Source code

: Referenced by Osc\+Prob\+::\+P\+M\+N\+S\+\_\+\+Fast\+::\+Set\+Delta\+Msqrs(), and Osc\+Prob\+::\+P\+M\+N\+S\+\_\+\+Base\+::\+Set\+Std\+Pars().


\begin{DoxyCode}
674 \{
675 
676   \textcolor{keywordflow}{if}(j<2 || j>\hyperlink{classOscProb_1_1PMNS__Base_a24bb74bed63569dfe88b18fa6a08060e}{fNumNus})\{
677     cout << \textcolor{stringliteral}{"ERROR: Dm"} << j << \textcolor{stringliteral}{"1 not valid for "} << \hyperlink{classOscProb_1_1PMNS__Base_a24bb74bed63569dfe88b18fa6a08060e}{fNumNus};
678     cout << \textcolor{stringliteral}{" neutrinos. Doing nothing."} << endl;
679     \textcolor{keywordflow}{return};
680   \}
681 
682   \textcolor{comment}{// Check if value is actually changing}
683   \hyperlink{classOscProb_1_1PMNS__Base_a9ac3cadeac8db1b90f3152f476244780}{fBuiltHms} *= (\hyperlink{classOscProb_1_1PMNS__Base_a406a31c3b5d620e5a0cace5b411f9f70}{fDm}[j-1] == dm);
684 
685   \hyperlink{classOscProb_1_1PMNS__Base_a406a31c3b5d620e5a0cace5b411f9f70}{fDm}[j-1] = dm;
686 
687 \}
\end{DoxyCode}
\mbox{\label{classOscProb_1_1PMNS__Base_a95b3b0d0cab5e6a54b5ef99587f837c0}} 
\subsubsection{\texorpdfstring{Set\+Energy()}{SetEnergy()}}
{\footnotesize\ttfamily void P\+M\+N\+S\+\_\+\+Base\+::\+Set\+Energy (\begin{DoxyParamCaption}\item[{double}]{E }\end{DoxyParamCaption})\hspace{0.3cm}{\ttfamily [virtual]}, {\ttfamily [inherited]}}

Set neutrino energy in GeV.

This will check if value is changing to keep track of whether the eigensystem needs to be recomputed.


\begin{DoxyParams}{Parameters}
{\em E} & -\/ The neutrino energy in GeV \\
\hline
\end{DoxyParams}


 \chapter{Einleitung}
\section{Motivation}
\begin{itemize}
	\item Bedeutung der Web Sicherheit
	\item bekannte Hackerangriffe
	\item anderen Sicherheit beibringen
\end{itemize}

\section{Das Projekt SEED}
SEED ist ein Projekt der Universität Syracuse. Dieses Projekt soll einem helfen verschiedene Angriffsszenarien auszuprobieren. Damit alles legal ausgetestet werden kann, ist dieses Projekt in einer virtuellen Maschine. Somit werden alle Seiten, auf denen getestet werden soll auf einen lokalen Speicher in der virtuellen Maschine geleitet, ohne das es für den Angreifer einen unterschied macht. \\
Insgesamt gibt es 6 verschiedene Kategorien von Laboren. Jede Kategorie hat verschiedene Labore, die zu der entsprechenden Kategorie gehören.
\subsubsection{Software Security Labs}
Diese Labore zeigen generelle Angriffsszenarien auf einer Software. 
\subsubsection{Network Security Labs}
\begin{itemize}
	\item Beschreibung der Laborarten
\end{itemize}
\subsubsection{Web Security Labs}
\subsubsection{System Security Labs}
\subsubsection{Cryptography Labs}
----
Print from the line containing "Beschreibung der Laborarten" to the last line above, exactly as written.

## Output of the task
	\item Beschreibung der Laborarten
\end{itemize}
\subsubsection{Web Security Labs}
\subsubsection{System Security Labs}
\subsubsection{Cryptography Labs}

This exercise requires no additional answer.